Start of Task input
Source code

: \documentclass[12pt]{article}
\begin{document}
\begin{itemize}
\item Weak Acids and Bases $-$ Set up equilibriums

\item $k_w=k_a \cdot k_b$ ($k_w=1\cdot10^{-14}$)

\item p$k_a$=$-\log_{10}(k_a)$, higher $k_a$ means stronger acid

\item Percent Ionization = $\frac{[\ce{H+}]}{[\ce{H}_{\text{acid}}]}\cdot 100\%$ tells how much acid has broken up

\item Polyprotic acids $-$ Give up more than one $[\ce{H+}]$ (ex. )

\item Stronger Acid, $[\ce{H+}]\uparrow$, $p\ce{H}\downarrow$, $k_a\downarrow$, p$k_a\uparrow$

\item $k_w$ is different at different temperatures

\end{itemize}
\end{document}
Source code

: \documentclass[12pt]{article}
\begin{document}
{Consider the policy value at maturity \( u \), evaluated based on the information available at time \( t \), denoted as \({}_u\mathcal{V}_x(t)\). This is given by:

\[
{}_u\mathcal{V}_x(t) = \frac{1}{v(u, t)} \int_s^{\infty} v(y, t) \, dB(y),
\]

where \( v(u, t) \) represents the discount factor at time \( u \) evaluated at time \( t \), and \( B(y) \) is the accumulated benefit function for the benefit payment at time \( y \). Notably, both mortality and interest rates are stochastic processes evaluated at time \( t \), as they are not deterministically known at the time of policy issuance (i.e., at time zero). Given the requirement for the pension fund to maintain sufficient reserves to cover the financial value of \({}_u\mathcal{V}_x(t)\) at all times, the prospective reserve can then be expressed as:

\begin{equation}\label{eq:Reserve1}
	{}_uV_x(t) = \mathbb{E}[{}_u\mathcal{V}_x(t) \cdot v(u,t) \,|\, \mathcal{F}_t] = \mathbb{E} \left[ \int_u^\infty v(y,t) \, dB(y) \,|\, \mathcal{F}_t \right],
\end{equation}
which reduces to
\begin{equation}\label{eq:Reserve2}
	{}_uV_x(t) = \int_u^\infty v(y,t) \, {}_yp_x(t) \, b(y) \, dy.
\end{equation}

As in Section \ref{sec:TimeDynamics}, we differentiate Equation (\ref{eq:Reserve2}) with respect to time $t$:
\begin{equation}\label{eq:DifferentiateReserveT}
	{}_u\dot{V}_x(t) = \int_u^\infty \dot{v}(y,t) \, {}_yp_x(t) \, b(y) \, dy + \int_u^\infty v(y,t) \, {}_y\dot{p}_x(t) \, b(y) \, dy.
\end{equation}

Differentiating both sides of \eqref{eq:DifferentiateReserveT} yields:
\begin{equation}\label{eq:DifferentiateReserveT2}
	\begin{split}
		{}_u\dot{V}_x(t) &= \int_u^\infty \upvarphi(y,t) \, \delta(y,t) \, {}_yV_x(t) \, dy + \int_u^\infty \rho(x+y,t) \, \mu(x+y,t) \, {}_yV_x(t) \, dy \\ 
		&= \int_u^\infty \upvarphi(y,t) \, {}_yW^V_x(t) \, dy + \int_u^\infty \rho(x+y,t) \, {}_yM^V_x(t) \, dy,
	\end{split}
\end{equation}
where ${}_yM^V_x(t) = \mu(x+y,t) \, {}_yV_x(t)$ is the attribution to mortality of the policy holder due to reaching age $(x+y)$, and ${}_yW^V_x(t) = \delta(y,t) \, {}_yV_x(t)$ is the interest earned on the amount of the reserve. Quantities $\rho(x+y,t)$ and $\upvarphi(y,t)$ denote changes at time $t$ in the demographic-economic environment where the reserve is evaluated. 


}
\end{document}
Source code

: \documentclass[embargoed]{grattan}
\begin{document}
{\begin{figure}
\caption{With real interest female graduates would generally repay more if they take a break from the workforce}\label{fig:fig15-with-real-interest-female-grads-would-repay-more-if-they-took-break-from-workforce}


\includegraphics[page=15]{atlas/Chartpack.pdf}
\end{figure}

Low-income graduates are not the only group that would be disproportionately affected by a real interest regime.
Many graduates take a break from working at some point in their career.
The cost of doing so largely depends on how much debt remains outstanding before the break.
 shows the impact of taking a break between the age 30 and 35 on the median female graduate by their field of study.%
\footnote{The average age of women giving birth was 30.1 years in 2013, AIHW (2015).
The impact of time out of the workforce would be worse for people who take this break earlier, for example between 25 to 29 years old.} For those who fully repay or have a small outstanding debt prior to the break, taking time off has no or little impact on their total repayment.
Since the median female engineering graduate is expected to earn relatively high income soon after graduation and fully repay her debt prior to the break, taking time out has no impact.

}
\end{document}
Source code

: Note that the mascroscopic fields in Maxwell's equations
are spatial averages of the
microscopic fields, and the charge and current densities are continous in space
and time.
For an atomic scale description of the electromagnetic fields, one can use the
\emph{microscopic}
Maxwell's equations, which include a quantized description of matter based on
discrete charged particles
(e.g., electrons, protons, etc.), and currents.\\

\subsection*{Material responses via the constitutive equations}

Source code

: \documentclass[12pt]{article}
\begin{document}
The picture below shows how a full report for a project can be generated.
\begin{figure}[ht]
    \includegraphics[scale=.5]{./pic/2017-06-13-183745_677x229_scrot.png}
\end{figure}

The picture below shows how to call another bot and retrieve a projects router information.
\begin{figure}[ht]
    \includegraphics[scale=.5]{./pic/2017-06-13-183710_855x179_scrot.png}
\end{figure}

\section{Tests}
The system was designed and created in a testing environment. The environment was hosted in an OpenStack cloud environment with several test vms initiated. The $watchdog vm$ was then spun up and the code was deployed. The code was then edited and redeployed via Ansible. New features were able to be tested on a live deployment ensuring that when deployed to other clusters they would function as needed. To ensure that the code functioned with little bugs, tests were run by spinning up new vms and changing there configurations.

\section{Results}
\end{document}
End of Task input
● **Your goal**:
I would like you to report every line in the listing above that contains "frac".

● **Written reply**:
\item Percent Ionization = $\frac{[\ce{H+}]}{[\ce{H}_{\text{acid}}]}\cdot 100\%$ tells how much acid has broken up
{}_u\mathcal{V}_x(t) = \frac{1}{v(u, t)} \int_s^{\infty} v(y, t) \, dB(y),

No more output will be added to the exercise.